Prof. Catherine Odora Hoppers, DST/NRF South African Research Chair in Development Education (among many things), gave an excellent speech with provoking statements (or: calling a spade a spade). She noted that going into SET means entering an arena of bad practice and intolerance; to fix that, one first has to understand how bad culture reproduces itself. The problem is not the access, she said, but the terms and conditions. In addition, and as several other speakers already had alluded to as well, she noted that one has to deal with the ghosts of the past. She put this in a wider context of the history of science with the value system it propagates (Francis Bacon, my one-line summary of the lengthy quote: science as a means to conquer nature so that man can master and control it), and the ethics of SET: SET outcomes have, and have had, some dark results, where she used the examples of the atom bomb, gas chambers, how SET was abused by the white male belittling the native and that it has been used against the majority of people in South Africa, and climate change. She sees the need for a “broader SET”, meaning ethical, and, (in my shorthand notation) with social responsibility and sustainability as essential components. She is putting this into practice by stimulating transdisciplinary research at her research group, and, at least and as a first step: people from different disciplines must to be able to talk to each other and understand each other.

To me, as an outsider, it was very interesting to hear what the current state of affairs is regarding women in SET in South Africa. While there were complaints, there we also suggestions for solutions, and it was clear from the data available that some improvements have been made over the years, albeit only in certain pockets.

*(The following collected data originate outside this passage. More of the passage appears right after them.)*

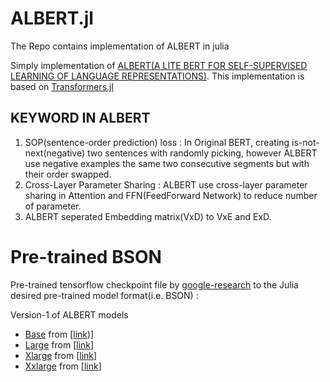 # ALBERT.jl
The Repo contains implementation of ALBERT in julia


Simply implementation of [ALBERT(A LITE BERT FOR SELF-SUPERVISED LEARNING OF LANGUAGE REPRESENTATIONS)](https://arxiv.org/pdf/1909.11942.pdf). This implementation is based on [Transformers.jl](https://github.com/chengchingwen/Transformers.jl/blob/master/example/BERT/pretrain.jl)

## KEYWORD IN ALBERT 


1. SOP(sentence-order prediction) loss : In Original BERT, creating is-not-next(negative) two sentences with randomly picking, however ALBERT use negative examples the same two consecutive segments but with their order swapped.
2. Cross-Layer Parameter Sharing : ALBERT use cross-layer parameter sharing in Attention and FFN(FeedForward Network) to reduce number of parameter.
3. ALBERT seperated Embedding matrix(VxD) to VxE and ExD.

 
Pre-trained BSON
==================
Pre-trained tensorflow checkpoint file by [google-research](https://github.com/google-research/ALBERT) to the Julia desired pre-trained model format(i.e. BSON) :

Version-1 of ALBERT models
- [Base](https://drive.google.com/drive/u/1/folders/1HHTlS_jBYRE4cG0elITEH7fAkiNmrEgz) from [[link](https://storage.googleapis.com/albert_models/albert_base_v1.tar.gz))]
- [Large](https://drive.google.com/drive/u/1/folders/1HHTlS_jBYRE4cG0elITEH7fAkiNmrEgz) from [[link](https://storage.googleapis.com/albert_models/albert_large_v1.tar.gz)]
- [Xlarge](https://drive.google.com/drive/u/1/folders/1HHTlS_jBYRE4cG0elITEH7fAkiNmrEgz) from [[link](https://storage.googleapis.com/albert_models/albert_xlarge_v1.tar.gz)]
- [Xxlarge](https://drive.google.com/drive/u/1/folders/1HHTlS_jBYRE4cG0elITEH7fAkiNmrEgz) from [[link](https://storage.googleapis.com/albert_models/albert_xxlarge_v1.tar.gz)]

More people registered for the symposium than places available, and with some 120 attendees from academia and industry at all stages of the respective career paths, it was a stimulating mix of input that I hope will further improve the situation on the ground.

References

[1] Jan Petter Myklebust. THE NETHERLANDS: Too few women are professors. University World News, 17 January 2010, Issue: 107.

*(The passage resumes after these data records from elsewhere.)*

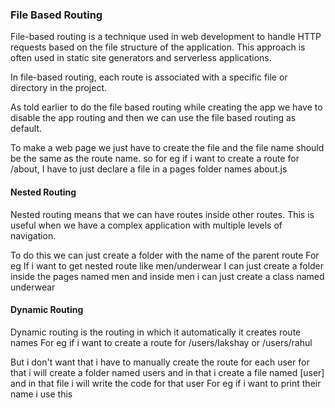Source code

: ### File Based Routing
File-based routing is a technique used in web development to handle HTTP requests based on the file structure of the application. This approach is often used in static site generators and serverless applications.

In file-based routing, each route is associated with a specific file or directory in the project.

As told earlier to do the file based routing while creating the app we have to disable the app routing and then we can use the file based routing as default.

To make a web page we just have to create the file and the file name should be the same as the route name.
so for eg if i want to create a route for /about, I have to just declare a file in a pages folder names about.js


#### Nested Routing

Nested routing means that we can have routes inside other routes. This is useful when we have a complex application with multiple levels of navigation.

To do this we can just create a folder with the name of the parent route
For eg If i want to get nested route like men/underwear
I can just create a folder inside the pages named men and inside men i can just create a class named underwear



#### Dynamic Routing
Dynamic routing is the routing in which it automatically it creates route names
For eg if i want to create a route for /users/lakshay or /users/rahul

But i don't want that i have to manually create the route for each user
for that i will create a folder named users and in that i create a file named [user] and in that file i will write the code for that user
For eg if i want to print their name i use this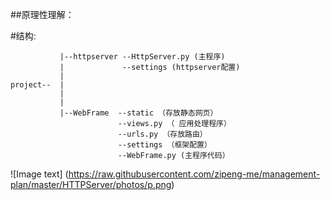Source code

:##原理性理解：



#结构:



               |--httpserver --HttpServer.py (主程序)
               |             --settings (httpserver配置)
               |   
    project--  |
               |
               |
               |--WebFrame  --static （存放静态网页）
                            --views.py （ 应用处理程序） 
                            --urls.py （存放路由）
                            --settings （框架配置）
                            --WebFrame.py (主程序代码）

![Image text] (https://raw.githubusercontent.com/zipeng-me/management-plan/master/HTTPServer/photos/p.png)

[2] Marinel Gerritsen, Thea Verdonk, and Akke Visser. Monitor Women Professors 2009. SoFoKleS, September 2009.

[3] Helen Hague. 9.2% of professors are women. Times Higher Education, May 28, 1999.

[4] Victoria Shannon. Equal rights for women? Surveys says: yes, but…. New York Times/International Herald Tribune—The female factor, June 30, 2010.

[5] Marcia Barinaga. Overview: Surprises Across the Cultural Divide. Compiled in: Comparisons across cultures. Women in science 1994. Science, 11 March 1994 263: 1467-1496 [DOI: 10.1126/science.8128232]

[6] Beverley A. Carlson. Mujeres en la estadística: la profesión habla. Red de Reestructuración y Competitividad, CEPAL – SERIE Desarrollo productivo, nr 89. Santiago de Chile, Noviembre 2000.

[7] Gloria Bonder. Mujer y Educación en América Latina: hacia la igualdad de oportunidades. Revista Iberoamericana de Educación, Número 6: Género y Educación, Septiembre – Diciembre 1994.

[8] Katrin Benhold. Risk and Opportunity for Women in 21st Century. New York Times International Herald Tribune—The female factor, March 5, 2010.

[9] Anon. Facing the facts: Women’s participation in Science, Engineering and Technology. National Advisory Council on Innovation, August 2009.